I
Cinco corpos ocupam o espaço vazio de uma sala escura.1 Movem-se em linha, lado a lado, com um ombro a sentir o seguinte e o semblante a gerir um horizonte invisível, prostrado algures na linha média da altura dos olhares (que não se encontram). Os cinco corpos diferem nos vários parâmetros de reconhecimento de uma criatura humana: tamanho, beleza, sexo, género (e todas as outras furtivas e infinitas características identificáveis na penumbra recortada pelos holofotes) percorrem a gama de uma definição instável, entrecortada pelos movimentos e troca de posições dos corpos, que se alteram consoante a relação destes com os outros (e com o espaço). Os cinco corpos, na medida dos seus avanços e recuos e das tensões coreografadas, ora dilatam ao ponto da obsessão dos músculos (e outros tecidos), ora diminuem até ao desaparecimento dos actores perante o padrão da cinesia, conseguindo a proeza de celebrar o indivíduo na vasta constelação das repetições exaustivas (corpos, música, desejo) próprias da rave. Cada um é ele mesmo e o seu parceiro (como termo de comparação) e cada um explora livremente a regra que os une numa luta comum. Estes cinco corpos, que ocupam o espaço vazio desta sala escura, reclamam muito mais do que o direito à liberdade dos seus movimentos. Quando reconstroem o espaço da pista de dança (queer) a partir da intuição de uma linguagem comum (pernas, braços, mãos, olhos), não estão apenas a reivindicar a segurança, o conforto e a liberdade dos seus anseios, mas sobretudo a mostrar que esse movimento só faz sentido como força influente (a partir) do conjunto.
II
Duas pessoas solitárias encontram-se, finalmente, na esplanada de um café que faz a esquina de um cruzamento de duas ruas. Depois dos sorrisos tímidos pousam os seus cadernos na mesa.
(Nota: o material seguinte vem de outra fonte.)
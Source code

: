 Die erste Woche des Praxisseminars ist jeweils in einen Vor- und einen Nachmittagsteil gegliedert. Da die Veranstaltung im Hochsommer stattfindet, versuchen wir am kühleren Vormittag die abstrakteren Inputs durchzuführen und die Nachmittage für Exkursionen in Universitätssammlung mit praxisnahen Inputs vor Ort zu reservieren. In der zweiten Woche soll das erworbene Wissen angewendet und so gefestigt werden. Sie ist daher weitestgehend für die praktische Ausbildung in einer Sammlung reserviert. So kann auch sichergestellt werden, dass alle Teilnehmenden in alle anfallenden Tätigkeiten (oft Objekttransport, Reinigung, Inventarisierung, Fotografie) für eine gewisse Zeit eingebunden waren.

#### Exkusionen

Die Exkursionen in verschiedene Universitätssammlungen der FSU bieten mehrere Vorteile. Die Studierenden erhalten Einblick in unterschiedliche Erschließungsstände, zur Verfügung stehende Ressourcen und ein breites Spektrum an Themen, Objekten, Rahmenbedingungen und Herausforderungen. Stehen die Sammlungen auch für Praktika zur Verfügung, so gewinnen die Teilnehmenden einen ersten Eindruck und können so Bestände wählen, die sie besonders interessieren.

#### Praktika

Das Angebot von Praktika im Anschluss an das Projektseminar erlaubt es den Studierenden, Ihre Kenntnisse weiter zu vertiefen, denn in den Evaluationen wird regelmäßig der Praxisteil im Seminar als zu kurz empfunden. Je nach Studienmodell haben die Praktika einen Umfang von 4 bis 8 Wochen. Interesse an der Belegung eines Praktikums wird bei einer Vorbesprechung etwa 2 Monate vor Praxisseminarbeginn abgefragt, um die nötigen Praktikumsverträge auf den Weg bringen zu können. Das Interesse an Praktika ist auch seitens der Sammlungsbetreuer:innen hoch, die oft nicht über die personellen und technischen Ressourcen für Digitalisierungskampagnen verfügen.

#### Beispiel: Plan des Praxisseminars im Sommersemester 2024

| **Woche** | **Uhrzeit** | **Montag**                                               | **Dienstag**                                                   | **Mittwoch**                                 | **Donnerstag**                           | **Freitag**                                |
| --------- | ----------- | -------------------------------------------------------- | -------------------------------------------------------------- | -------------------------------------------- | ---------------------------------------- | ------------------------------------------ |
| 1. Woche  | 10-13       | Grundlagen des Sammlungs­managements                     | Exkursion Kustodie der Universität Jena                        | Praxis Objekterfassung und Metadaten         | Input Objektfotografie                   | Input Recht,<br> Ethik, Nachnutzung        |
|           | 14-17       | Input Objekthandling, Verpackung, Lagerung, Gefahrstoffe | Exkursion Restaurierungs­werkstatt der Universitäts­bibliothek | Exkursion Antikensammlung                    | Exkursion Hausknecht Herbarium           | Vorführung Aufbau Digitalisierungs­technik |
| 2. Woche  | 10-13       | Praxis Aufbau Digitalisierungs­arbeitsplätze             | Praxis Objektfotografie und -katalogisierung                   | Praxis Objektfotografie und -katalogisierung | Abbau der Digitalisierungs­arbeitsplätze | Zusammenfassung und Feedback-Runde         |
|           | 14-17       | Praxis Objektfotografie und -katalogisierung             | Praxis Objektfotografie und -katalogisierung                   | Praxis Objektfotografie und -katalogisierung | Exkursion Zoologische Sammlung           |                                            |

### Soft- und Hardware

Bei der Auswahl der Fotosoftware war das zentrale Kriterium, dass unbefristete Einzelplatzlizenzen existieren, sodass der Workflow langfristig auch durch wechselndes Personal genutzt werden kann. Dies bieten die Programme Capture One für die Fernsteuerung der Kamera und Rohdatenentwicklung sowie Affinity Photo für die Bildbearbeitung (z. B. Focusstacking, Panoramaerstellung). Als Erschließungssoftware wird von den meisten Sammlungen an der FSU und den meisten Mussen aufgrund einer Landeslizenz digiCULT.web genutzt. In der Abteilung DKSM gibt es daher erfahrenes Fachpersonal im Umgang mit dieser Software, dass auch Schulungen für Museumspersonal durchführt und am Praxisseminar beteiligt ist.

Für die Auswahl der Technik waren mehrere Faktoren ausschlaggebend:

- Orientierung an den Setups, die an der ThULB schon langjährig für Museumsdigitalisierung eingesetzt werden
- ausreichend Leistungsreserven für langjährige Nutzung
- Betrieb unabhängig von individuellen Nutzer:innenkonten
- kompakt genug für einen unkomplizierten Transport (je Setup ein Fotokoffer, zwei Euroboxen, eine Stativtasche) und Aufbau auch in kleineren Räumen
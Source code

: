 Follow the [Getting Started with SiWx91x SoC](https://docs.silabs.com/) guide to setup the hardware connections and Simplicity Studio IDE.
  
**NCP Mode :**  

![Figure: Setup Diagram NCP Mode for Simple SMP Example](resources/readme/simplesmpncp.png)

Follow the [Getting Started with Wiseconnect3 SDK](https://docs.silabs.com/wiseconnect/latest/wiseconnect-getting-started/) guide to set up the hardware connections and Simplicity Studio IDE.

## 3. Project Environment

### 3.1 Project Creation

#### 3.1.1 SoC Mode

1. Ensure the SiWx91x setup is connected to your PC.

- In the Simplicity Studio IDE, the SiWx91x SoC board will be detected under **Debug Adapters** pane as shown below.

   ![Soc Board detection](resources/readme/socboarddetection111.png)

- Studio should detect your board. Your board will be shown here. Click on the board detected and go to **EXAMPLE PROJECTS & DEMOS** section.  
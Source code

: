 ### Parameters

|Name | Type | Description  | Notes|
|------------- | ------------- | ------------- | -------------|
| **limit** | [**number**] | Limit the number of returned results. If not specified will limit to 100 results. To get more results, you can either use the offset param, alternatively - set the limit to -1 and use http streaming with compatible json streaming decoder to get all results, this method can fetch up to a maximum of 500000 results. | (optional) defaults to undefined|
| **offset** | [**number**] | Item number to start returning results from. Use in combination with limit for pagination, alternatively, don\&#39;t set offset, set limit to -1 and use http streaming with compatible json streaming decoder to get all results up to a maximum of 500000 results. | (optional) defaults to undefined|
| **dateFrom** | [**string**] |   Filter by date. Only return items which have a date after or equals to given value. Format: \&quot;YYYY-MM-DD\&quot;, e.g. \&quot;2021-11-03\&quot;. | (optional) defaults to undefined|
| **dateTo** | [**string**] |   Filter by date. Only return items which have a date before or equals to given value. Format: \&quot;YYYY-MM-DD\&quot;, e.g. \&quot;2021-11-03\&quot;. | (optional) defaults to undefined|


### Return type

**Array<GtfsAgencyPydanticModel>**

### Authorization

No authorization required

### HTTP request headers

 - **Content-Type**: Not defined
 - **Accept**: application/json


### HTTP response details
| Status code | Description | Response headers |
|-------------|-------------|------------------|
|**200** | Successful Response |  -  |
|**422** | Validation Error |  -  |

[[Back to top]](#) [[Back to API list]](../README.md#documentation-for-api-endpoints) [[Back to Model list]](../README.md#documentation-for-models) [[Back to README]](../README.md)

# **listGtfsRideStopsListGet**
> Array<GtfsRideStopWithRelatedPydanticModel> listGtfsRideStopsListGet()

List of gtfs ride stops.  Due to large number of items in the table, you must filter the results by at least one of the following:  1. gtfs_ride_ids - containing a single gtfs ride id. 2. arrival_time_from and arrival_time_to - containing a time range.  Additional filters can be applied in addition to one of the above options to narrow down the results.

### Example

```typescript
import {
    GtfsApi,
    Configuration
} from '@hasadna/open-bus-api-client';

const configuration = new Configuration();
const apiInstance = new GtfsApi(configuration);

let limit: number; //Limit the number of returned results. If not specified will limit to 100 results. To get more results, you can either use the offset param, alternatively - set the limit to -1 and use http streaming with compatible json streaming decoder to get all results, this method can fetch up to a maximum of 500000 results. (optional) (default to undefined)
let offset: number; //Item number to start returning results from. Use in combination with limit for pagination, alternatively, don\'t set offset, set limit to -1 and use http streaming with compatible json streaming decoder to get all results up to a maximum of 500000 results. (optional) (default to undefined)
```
Cada um deles irá rabiscar no ar, com palavras igualmente tímidas (ainda a procurarem o seu próprio sentido), as motivações, as dúvidas e os planos que apontam como solução para os dias futuros. Enquanto namoram as ideias, naquela convergência de ruas, a cidade vai passando com todos os seus protagonistas, imbuída num espírito de salvação (bellum omnium contra omnes) típico de sociedades que, no final das contas, não sabem para que servem. Com o ginásio e a terapia a intercalarem os finais dos dias de trabalho, acordam e adormecem numa obsessão em frente ao espelho, acreditando terem, eles mesmos, a cura para o doença que os tomou. Isto, porque a cidade não lhes diz que as ruas só deveriam servir para unir as praças, que tudo o resto é violência decorada a néon, e que, no final, acabarão todos por se espetar em becos, entrepostos e lugares de garagem. Mas, de alguma forma, a cidade sobreviverá a mais esta tragédia que transformou sonhos em neuroses, e os apartou das discussões à mesa, estando agora apenas entregues a especialistas. Então, ela desenha uma linha que une as páginas abertas dos dois cadernos e descobrem (os dois) a subtil dialética que os salvará do sucesso em nome individual.
III
Saindo do trabalho já de noite, depois do cancelamento do seu comboio de regresso, insultou o estrangeiro que o levou a casa, fechou o portão do prédio com estrondo e, tropeçando já no seu próprio cansaço, refastelando-se no seu sofá encardido, adormeceu em frente à televisão, indagando: e o direito à propriedade?
1 UNTITLED (Holding Horizon) de Alex Baczynski-Jenkins.